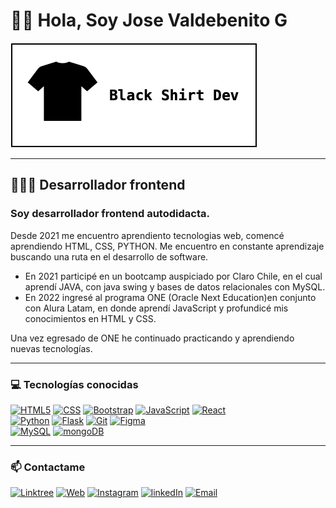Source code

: # 👋🏼 **Hola, Soy Jose Valdebenito G**

![Black Shirt Dev](logoBSDhoriz.png "BlackShirt logo")

---

## 👨🏻‍💻 Desarrollador frontend

### Soy desarrollador frontend autodidacta.

Desde 2021 me encuentro aprendiento tecnologias web, comencé aprendiendo HTML, CSS, PYTHON.
Me encuentro en constante aprendizaje buscando una ruta en el desarrollo de software.

- En 2021 participé en un bootcamp auspiciado por Claro Chile, en el cual aprendí JAVA, con java swing y bases de datos relacionales con MySQL.
- En 2022 ingresé al programa ONE (Oracle Next Education)en conjunto con Alura Latam, en donde aprendí JavaScript y profundicé mis conocimientos en HTML y CSS.

Una vez egresado de ONE he continuado practicando y aprendiendo nuevas tecnologías.

---

### ‍💻 Tecnologías conocidas

[![HTML5](https://img.shields.io/badge/html5-red?style=for-the-badge&logo=html5&logoColor=white&labelColor=101010)]()
[![CSS](https://img.shields.io/badge/css3-01a6fa?style=for-the-badge&logo=Css3&logoColor=white&labelColor=101010)]()
[![Bootstrap](https://img.shields.io/badge/Bootstrap-7826F0?style=for-the-badge&logo=bootstrap&logoColor=white&labelColor=101010)]()
[![JavaScript](https://img.shields.io/badge/javascript-faff00?style=for-the-badge&logo=javascript&logoColor=white&labelColor=101010)]()
[![React](https://img.shields.io/badge/react-00a0ff?style=for-the-badge&logo=react&logoColor=white&labelColor=101010)]()
</br>
[![Python](https://img.shields.io/badge/python-0d689a?style=for-the-badge&logo=python&logoColor=white&labelColor=101010)]()
[![Flask](https://img.shields.io/badge/flask-101010?style=for-the-badge&logo=flask&logoColor=white&labelColor=101010)]()
[![Git](https://img.shields.io/badge/git-ff000d?style=for-the-badge&logo=git&logoColor=white&labelColor=101010)]()
[![Figma](https://img.shields.io/badge/figma-9600ff?style=for-the-badge&logo=figma&logoColor=white&labelColor=101010)]()
</br>
[![MySQL](https://img.shields.io/badge/mysql-ec8148?style=for-the-badge&logo=mysql&logoColor=white&labelColor=101010)]()
[![mongoDB](https://img.shields.io/badge/mongoDB-07a11d?style=for-the-badge&logo=mongodb&logoColor=white&labelColor=101010)]()

---

### 📫 Contactame

[![Linktree](https://img.shields.io/badge/linktree-blackshirtdev-ff?style=for-the-badge&logo=linktree&logoColor=white&labelColor=101010)](https://linktr.ee/blackshirtdev)
[![Web](https://img.shields.io/badge/Web-josevaldebenitog.github.io/portafolioalura-101010?style=for-the-badge&logo=dev.to&logoColor=white&labelColor=101010)](https://josevaldebenitog.github.io/PortafolioAlura/)
[![Instagram](https://img.shields.io/badge/Instagram-@blackshirtdev-ff00ae?style=for-the-badge&logo=instagram&logoColor=white&labelColor=101010)](https://instagram.com/blackshirtdev)
[![linkedIn](https://img.shields.io/badge/linkedin-@jvaldebenitog-blue?style=for-the-badge&logo=linkedin&logoColor=white&labelColor=101010)](https://www.linkedin.com/in/jvaldebenitog/)
[![Email](https://img.shields.io/badge/jvaldebenitog@me.com-email_personal-blue?style=for-the-badge&logo=icloud&logoColor=fff&labelColor=101010)](mailto:jvaldebenitog@me.com)

<!---
JoseValdebenitoG/JoseValdebenitoG is a ✨ special ✨ repository because its `README.md` (this file) appears on your GitHub profile.
You can click the Preview link to take a look at your changes.
--->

● ● ● ● ● ● ●

## TASK TO COMPLETE
Output the material above verbatim but exclude each picture.

## RESULT
Source code

: # 👋🏼 **Hola, Soy Jose Valdebenito G**

![Black Shirt Dev](logoBSDhoriz.png "BlackShirt logo")

---

## 👨🏻‍💻 Desarrollador frontend

### Soy desarrollador frontend autodidacta.

Desde 2021 me encuentro aprendiento tecnologias web, comencé aprendiendo HTML, CSS, PYTHON.
Me encuentro en constante aprendizaje buscando una ruta en el desarrollo de software.

- En 2021 participé en un bootcamp auspiciado por Claro Chile, en el cual aprendí JAVA, con java swing y bases de datos relacionales con MySQL.
- En 2022 ingresé al programa ONE (Oracle Next Education)en conjunto con Alura Latam, en donde aprendí JavaScript y profundicé mis conocimientos en HTML y CSS.

Una vez egresado de ONE he continuado practicando y aprendiendo nuevas tecnologías.

---

### ‍💻 Tecnologías conocidas

[![HTML5](https://img.shields.io/badge/html5-red?style=for-the-badge&logo=html5&logoColor=white&labelColor=101010)]()
[![CSS](https://img.shields.io/badge/css3-01a6fa?style=for-the-badge&logo=Css3&logoColor=white&labelColor=101010)]()
[![Bootstrap](https://img.shields.io/badge/Bootstrap-7826F0?style=for-the-badge&logo=bootstrap&logoColor=white&labelColor=101010)]()
[![JavaScript](https://img.shields.io/badge/javascript-faff00?style=for-the-badge&logo=javascript&logoColor=white&labelColor=101010)]()
[![React](https://img.shields.io/badge/react-00a0ff?style=for-the-badge&logo=react&logoColor=white&labelColor=101010)]()
</br>
[![Python](https://img.shields.io/badge/python-0d689a?style=for-the-badge&logo=python&logoColor=white&labelColor=101010)]()
[![Flask](https://img.shields.io/badge/flask-101010?style=for-the-badge&logo=flask&logoColor=white&labelColor=101010)]()
[![Git](https://img.shields.io/badge/git-ff000d?style=for-the-badge&logo=git&logoColor=white&labelColor=101010)]()
[![Figma](https://img.shields.io/badge/figma-9600ff?style=for-the-badge&logo=figma&logoColor=white&labelColor=101010)]()
</br>
[![MySQL](https://img.shields.io/badge/mysql-ec8148?style=for-the-badge&logo=mysql&logoColor=white&labelColor=101010)]()
[![mongoDB](https://img.shields.io/badge/mongoDB-07a11d?style=for-the-badge&logo=mongodb&logoColor=white&labelColor=101010)]()

---

### 📫 Contactame

[![Linktree](https://img.shields.io/badge/linktree-blackshirtdev-ff?style=for-the-badge&logo=linktree&logoColor=white&labelColor=101010)](https://linktr.ee/blackshirtdev)
[![Web](https://img.shields.io/badge/Web-josevaldebenitog.github.io/portafolioalura-101010?style=for-the-badge&logo=dev.to&logoColor=white&labelColor=101010)](https://josevaldebenitog.github.io/PortafolioAlura/)
[![Instagram](https://img.shields.io/badge/Instagram-@blackshirtdev-ff00ae?style=for-the-badge&logo=instagram&logoColor=white&labelColor=101010)](https://instagram.com/blackshirtdev)
[![linkedIn](https://img.shields.io/badge/linkedin-@jvaldebenitog-blue?style=for-the-badge&logo=linkedin&logoColor=white&labelColor=101010)](https://www.linkedin.com/in/jvaldebenitog/)
[![Email](https://img.shields.io/badge/jvaldebenitog@me.com-email_personal-blue?style=for-the-badge&logo=icloud&logoColor=fff&labelColor=101010)](mailto:jvaldebenitog@me.com)

<!---
JoseValdebenitoG/JoseValdebenitoG is a ✨ special ✨ repository because its `README.md` (this file) appears on your GitHub profile.
You can click the Preview link to take a look at your changes.
--->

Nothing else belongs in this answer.